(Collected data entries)

- - - - - - -

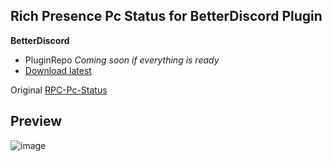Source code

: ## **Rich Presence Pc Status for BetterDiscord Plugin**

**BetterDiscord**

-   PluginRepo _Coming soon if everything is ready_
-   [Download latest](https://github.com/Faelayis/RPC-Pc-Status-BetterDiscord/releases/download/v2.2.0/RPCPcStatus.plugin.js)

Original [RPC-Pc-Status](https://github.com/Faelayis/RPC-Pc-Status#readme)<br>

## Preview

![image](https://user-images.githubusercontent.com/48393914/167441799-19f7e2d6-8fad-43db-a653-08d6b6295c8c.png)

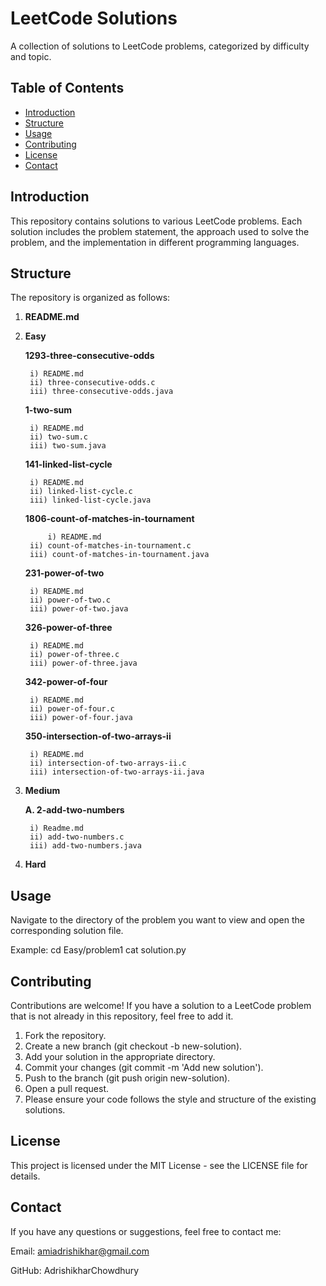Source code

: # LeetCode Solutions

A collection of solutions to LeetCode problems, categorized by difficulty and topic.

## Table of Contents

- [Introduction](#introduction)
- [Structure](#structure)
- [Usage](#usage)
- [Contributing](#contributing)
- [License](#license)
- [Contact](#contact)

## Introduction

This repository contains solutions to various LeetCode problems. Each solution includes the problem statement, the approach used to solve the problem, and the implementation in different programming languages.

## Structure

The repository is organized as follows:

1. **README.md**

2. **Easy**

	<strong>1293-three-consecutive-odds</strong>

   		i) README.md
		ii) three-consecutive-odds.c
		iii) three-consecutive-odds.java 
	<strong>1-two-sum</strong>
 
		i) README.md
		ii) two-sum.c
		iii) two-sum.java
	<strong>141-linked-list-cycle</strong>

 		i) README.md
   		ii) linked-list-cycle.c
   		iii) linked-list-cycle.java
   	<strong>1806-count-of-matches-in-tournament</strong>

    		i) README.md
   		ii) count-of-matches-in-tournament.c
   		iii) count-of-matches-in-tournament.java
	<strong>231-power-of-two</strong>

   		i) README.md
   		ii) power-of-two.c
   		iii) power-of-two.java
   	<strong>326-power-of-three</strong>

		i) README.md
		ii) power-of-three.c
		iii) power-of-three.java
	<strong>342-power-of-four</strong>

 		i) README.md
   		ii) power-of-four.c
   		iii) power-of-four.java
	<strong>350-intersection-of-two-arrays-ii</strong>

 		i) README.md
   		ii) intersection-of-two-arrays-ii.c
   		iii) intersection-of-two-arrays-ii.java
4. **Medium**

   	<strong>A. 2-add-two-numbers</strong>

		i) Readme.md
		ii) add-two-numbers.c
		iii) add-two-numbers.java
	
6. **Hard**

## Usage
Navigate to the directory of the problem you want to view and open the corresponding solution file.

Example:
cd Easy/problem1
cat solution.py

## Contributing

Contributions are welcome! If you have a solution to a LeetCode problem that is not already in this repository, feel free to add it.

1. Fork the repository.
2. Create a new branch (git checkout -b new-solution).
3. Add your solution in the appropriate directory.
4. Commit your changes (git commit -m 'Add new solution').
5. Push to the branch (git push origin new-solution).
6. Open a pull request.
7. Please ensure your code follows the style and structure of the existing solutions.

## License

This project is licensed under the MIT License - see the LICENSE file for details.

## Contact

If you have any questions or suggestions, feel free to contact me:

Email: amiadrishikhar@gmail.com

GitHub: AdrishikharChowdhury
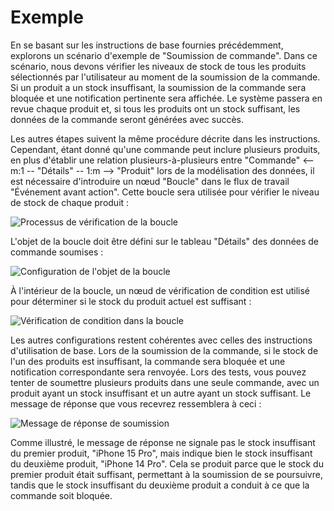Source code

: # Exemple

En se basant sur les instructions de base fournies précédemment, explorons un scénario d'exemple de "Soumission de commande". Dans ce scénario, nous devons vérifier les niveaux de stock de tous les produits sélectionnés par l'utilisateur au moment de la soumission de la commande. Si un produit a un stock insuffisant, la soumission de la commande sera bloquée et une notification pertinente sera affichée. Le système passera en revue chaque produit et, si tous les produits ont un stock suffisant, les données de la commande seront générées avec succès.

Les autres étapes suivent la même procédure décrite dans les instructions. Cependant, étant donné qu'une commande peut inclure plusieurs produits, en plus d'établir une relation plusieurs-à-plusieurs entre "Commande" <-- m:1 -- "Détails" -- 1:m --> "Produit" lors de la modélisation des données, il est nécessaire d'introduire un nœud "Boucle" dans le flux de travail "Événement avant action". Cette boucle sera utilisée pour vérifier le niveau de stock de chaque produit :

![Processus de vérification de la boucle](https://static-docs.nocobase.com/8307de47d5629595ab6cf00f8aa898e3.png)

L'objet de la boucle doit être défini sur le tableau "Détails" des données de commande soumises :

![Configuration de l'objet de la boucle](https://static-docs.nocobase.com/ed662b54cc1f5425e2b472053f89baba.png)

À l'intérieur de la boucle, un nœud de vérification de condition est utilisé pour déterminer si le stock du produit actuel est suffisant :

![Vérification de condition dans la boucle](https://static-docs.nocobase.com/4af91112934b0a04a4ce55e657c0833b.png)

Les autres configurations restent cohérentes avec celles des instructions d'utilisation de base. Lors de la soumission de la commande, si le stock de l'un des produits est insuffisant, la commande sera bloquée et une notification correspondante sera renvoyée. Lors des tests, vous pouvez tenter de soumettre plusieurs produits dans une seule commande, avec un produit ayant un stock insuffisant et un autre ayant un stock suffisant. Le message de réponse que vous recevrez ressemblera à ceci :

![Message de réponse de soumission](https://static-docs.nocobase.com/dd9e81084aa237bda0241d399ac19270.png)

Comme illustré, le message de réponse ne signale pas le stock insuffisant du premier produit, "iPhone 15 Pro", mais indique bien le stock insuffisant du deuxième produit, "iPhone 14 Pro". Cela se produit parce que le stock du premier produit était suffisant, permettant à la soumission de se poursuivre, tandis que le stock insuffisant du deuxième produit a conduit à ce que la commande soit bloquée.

- - - - - - -

Exercise - Note every line above where the string "Détails" shows up, and copy those lines.

Task result -
Les autres étapes suivent la même procédure décrite dans les instructions. Cependant, étant donné qu'une commande peut inclure plusieurs produits, en plus d'établir une relation plusieurs-à-plusieurs entre "Commande" <-- m:1 -- "Détails" -- 1:m --> "Produit" lors de la modélisation des données, il est nécessaire d'introduire un nœud "Boucle" dans le flux de travail "Événement avant action". Cette boucle sera utilisée pour vérifier le niveau de stock de chaque produit :
L'objet de la boucle doit être défini sur le tableau "Détails" des données de commande soumises :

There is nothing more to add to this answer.